The chief of French bank Societe General said further European bank stress tests aren't needed as their exposure to sovereign debt is known.
"The exposure to sovereign debts is public. They are well known," Societe General CEO Frederic Oudea told CNBC on Tuesday, according to the channel's website.
"Markets can make calculations and I think generally speaking, people totally overestimate the impact of any kind of scenario on this sovereign debt."
The stringency of the European bank stress tests carried out in July has been called into question by the markets after Bank of Ireland and Allied Irish Banks passed only to need bailouts a few months later.
Of 91 European banks tested last July, only seven — five in Spain, one in Germany and one in Greece — were found to be vulnerable to economic stress.
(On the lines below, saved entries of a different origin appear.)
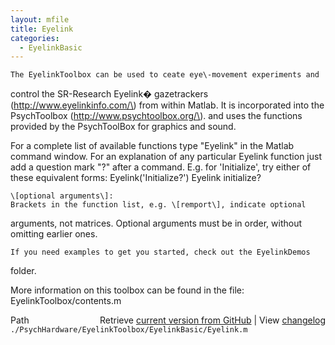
 ```yaml
---
layout: mfile
title: Eyelink
categories:
  - EyelinkBasic
---
```



    The EyelinkToolbox can be used to ceate eye\-movement experiments and
   control the SR\-Research Eyelink� gazetrackers
   \(http://www.eyelinkinfo.com/\) from within Matlab.
   It is incorporated into the PsychToolbox \(http://www.psychtoolbox.org/\).
   and uses the functions provided by the PsychToolBox for graphics and sound.

   For a complete list of available functions type "Eyelink" in the
   Matlab command window. For an explanation of any particular Eyelink
   function just add a question mark "?" after a command.
    E.g. for 'Initialize', try either of these equivalent forms:
        Eyelink\('Initialize?'\)
        Eyelink initialize?

    \[optional arguments\]:
    Brackets in the function list, e.g. \[remport\], indicate optional
   arguments, not matrices. Optional arguments must be in order, without
   omitting earlier ones.

    If you need examples to get you started, check out the EyelinkDemos
   folder.

   More information on this toolbox can be found in the file:
   EyelinkToolbox/contents.m



<div class="code_header" style="text-align:right;">
  <span style="float:left;">Path&nbsp;&nbsp;</span> <span class="counter">Retrieve <a href=
  "https://raw.github.com/Psychtoolbox-3/Psychtoolbox-3/beta/./PsychHardware/EyelinkToolbox/EyelinkBasic/Eyelink.m">current version from GitHub</a> | View <a href=
  "https://github.com/Psychtoolbox-3/Psychtoolbox-3/commits/beta/./PsychHardware/EyelinkToolbox/EyelinkBasic/Eyelink.m">changelog</a></span>
</div>
<div class="code">
  <code>./PsychHardware/EyelinkToolbox/EyelinkBasic/Eyelink.m</code>
</div>

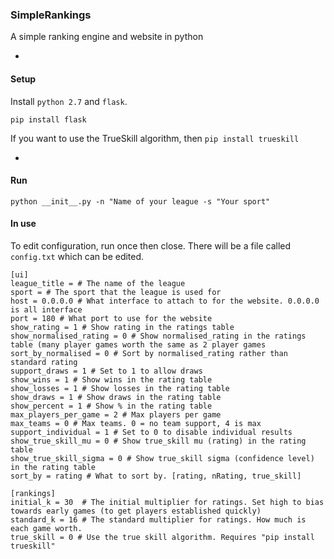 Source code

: ### SimpleRankings

A simple ranking engine and website in python

-

#### Setup

Install `python 2.7` and `flask`.

```pip install flask```

If you want to use the TrueSkill algorithm, then `pip install trueskill`

-

#### Run

```
python __init__.py -n "Name of your league -s "Your sport"
```

#### In use

To edit configuration, run once then close. There will be a file called `config.txt` which can be edited.

```
[ui]
league_title = # The name of the league
sport = # The sport that the league is used for
host = 0.0.0.0 # What interface to attach to for the website. 0.0.0.0 is all interface
port = 180 # What port to use for the website
show_rating = 1 # Show rating in the ratings table
show_normalised_rating = 0 # Show normalised_rating in the ratings table (many player games worth the same as 2 player games
sort_by_normalised = 0 # Sort by normalised_rating rather than standard rating
support_draws = 1 # Set to 1 to allow draws
show_wins = 1 # Show wins in the rating table
show_losses = 1 # Show losses in the rating table
show_draws = 1 # Show draws in the rating table
show_percent = 1 # Show % in the rating table
max_players_per_game = 2 # Max players per game
max_teams = 0 # Max teams. 0 = no team support, 4 is max
support_individual = 1 # Set to 0 to disable individual results
show_true_skill_mu = 0 # Show true_skill mu (rating) in the rating table
show_true_skill_sigma = 0 # Show true_skill sigma (confidence level) in the rating table
sort_by = rating # What to sort by. [rating, nRating, true_skill]

[rankings]
initial_k = 30  # The initial multiplier for ratings. Set high to bias towards early games (to get players established quickly)
standard_k = 16 # The standard multiplier for ratings. How much is each game worth.
true_skill = 0 # Use the true skill algorithm. Requires "pip install trueskill"
```
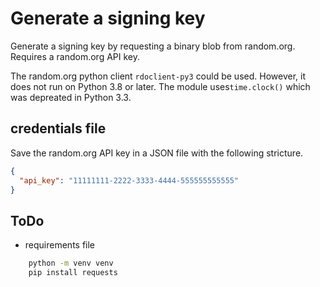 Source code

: # Generate a signing key

Generate a signing key by requesting a binary blob from random.org. Requires a random.org API key.

The random.org python client `rdoclient-py3` could be used. However, it does not run on Python 3.8 or later. 
The module uses`time.clock()` which was depreated in Python 3.3.


## credentials file
Save the random.org API key in a JSON file with the following stricture.
```json
{
  "api_key": "11111111-2222-3333-4444-555555555555"
}
```
## ToDo 
* requirements file

```bash
    python -m venv venv
    pip install requests
```

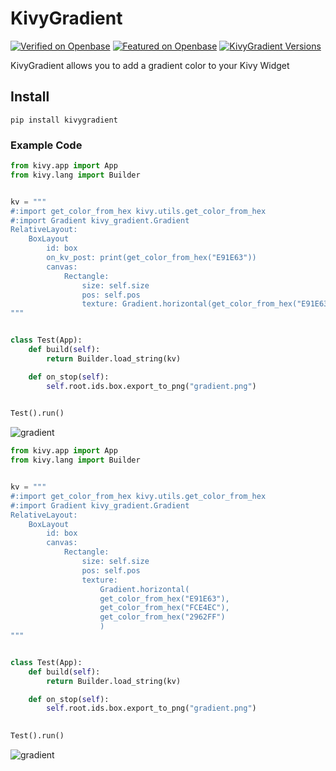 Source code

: # KivyGradient
[![Verified on Openbase](https://badges.openbase.com/python/verified/KivyGradient.svg?token=uB6Wpsv+XO63mMbzByWnKIP6GTMZsQ5CXr4PQvqrqU8=)](https://openbase.com/python/KivyGradient?utm_source=embedded&amp;utm_medium=badge&amp;utm_campaign=rate-badge)
[![Featured on Openbase](https://badges.openbase.com/python/featured/KivyGradient.svg?token=uB6Wpsv+XO63mMbzByWnKIP6GTMZsQ5CXr4PQvqrqU8=)](https://openbase.com/python/KivyGradient?utm_source=embedded&amp;utm_medium=badge&amp;utm_campaign=rate-badge)
[![KivyGradient Versions](https://badges.openbase.com/python/versions/KivyGradient.svg?token=uB6Wpsv+XO63mMbzByWnKIP6GTMZsQ5CXr4PQvqrqU8=)](https://openbase.com/python/KivyGradient?utm_source=embedded&amp;utm_medium=badge&amp;utm_campaign=rate-badge)

KivyGradient allows you to add a gradient color to your Kivy Widget

## Install
`pip install kivygradient`

### Example Code

```python
from kivy.app import App
from kivy.lang import Builder


kv = """
#:import get_color_from_hex kivy.utils.get_color_from_hex
#:import Gradient kivy_gradient.Gradient
RelativeLayout:
    BoxLayout
        id: box
        on_kv_post: print(get_color_from_hex("E91E63"))
        canvas:
            Rectangle:
                size: self.size
                pos: self.pos
                texture: Gradient.horizontal(get_color_from_hex("E91E63"), get_color_from_hex("FCE4EC"))
"""


class Test(App):
    def build(self):
        return Builder.load_string(kv)

    def on_stop(self):
        self.root.ids.box.export_to_png("gradient.png")
        

Test().run()
```
![gradient](https://user-images.githubusercontent.com/42192162/132244508-113ea626-371f-486f-9702-fdea0f4214a7.png)


```python
from kivy.app import App
from kivy.lang import Builder


kv = """
#:import get_color_from_hex kivy.utils.get_color_from_hex
#:import Gradient kivy_gradient.Gradient
RelativeLayout:
    BoxLayout
        id: box
        canvas:
            Rectangle:
                size: self.size
                pos: self.pos
                texture: 
                    Gradient.horizontal(
                    get_color_from_hex("E91E63"), 
                    get_color_from_hex("FCE4EC"), 
                    get_color_from_hex("2962FF")
                    )
"""


class Test(App):
    def build(self):
        return Builder.load_string(kv)

    def on_stop(self):
        self.root.ids.box.export_to_png("gradient.png")
        

Test().run()

```

![gradient](https://user-images.githubusercontent.com/42192162/132247485-bb48a2ed-ff48-4388-8fff-68a7eb11f69e.png)
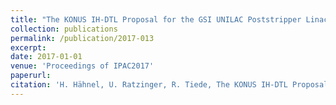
 ```yaml
--- 
title: "The KONUS IH-DTL Proposal for the GSI UNILAC Poststripper Linac Replacement"
collection: publications
permalink: /publication/2017-013
excerpt: 
date: 2017-01-01
venue: 'Proceedings of IPAC2017'
paperurl:
citation: 'H. Hähnel, U. Ratzinger, R. Tiede, The KONUS IH-DTL Proposal for the GSI UNILAC Poststripper Linac Replacement, Proceedings of IPAC2017, TUPVA067 (2017)'
---
```


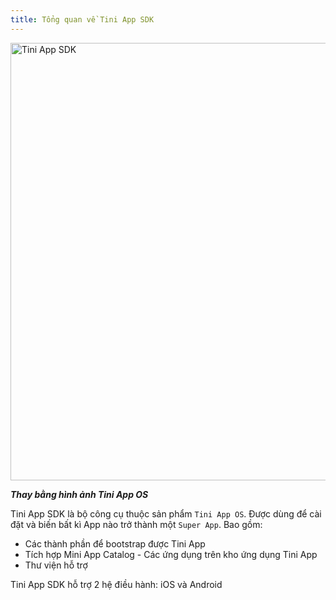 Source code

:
 ```yaml
---
title: Tổng quan về Tini App SDK
---
```


<img src="/img/TiniApp_Development_to_End_users_diagram.png" width="700px" alt="Tini App SDK"/>

**_Thay bằng hình ảnh Tini App OS_**

Tini App SDK là bộ công cụ thuộc sản phẩm `Tini App OS`. Được dùng để cài đặt và biến bất kì App nào trở thành một `Super App`. Bao gồm:

- Các thành phần để bootstrap được Tini App
- Tích hợp Mini App Catalog - Các ứng dụng trên kho ứng dụng Tini App
- Thư viện hỗ trợ

Tini App SDK hỗ trợ 2 hệ điều hành: iOS và Android
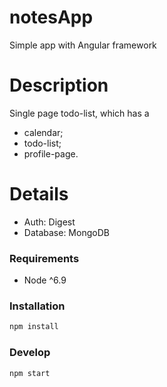 # notesApp
Simple app with Angular framework

# Description
Single page todo-list, which has a 
* calendar;
* todo-list;
* profile-page.

# Details
* Auth: Digest
* Database: MongoDB

### Requirements
* Node ^6.9

### Installation
```bash
npm install
```
### Develop
```bash
npm start
```
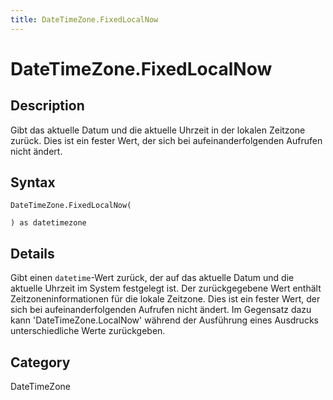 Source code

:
 ```yaml
---
title: DateTimeZone.FixedLocalNow
---
```


# DateTimeZone.FixedLocalNow


## Description

Gibt das aktuelle Datum und die aktuelle Uhrzeit in der lokalen Zeitzone zurück. Dies ist ein fester Wert, der sich bei aufeinanderfolgenden Aufrufen nicht ändert.


## Syntax

```powerquery
DateTimeZone.FixedLocalNow(

) as datetimezone
```


## Details

Gibt einen <code>datetime</code>-Wert zurück, der auf das aktuelle Datum und die aktuelle Uhrzeit im System festgelegt ist. Der zurückgegebene Wert enthält Zeitzoneninformationen für die lokale Zeitzone. Dies ist ein fester Wert, der sich bei aufeinanderfolgenden Aufrufen nicht ändert. Im Gegensatz dazu kann 'DateTimeZone.LocalNow' während der Ausführung eines Ausdrucks unterschiedliche Werte zurückgeben.



## Category
DateTimeZone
EU economic affairs commissioner Olli Rehn said earlier this month new "even more rigorous and even more comprehensive" stress tests would be organized in February, this time including a look at liquidity positions.
The president of the European Central Bank, Jean-Claude Trichet, also said earlier this month that bank stress tests were "useful" and would be organized regularly in the European Union.
Although Oudea felt further bank stress tests weren't needed, he said fears of contagion in the eurozone over deficit and debt problems could make for another year of volatility on the markets.
Nevertheless, Oudea said that fears of contagion had been overblown.
He added if European governments are able to come to a solution, it could "make the volatility disappear."
Analysts and markets were underwhelmed by the European summit earlier in December, where leaders decided to move to establish a permanent rescue fund, but didn't decide on its size and did not provide any details on potentially forcing investors to suffer losses in future bailouts.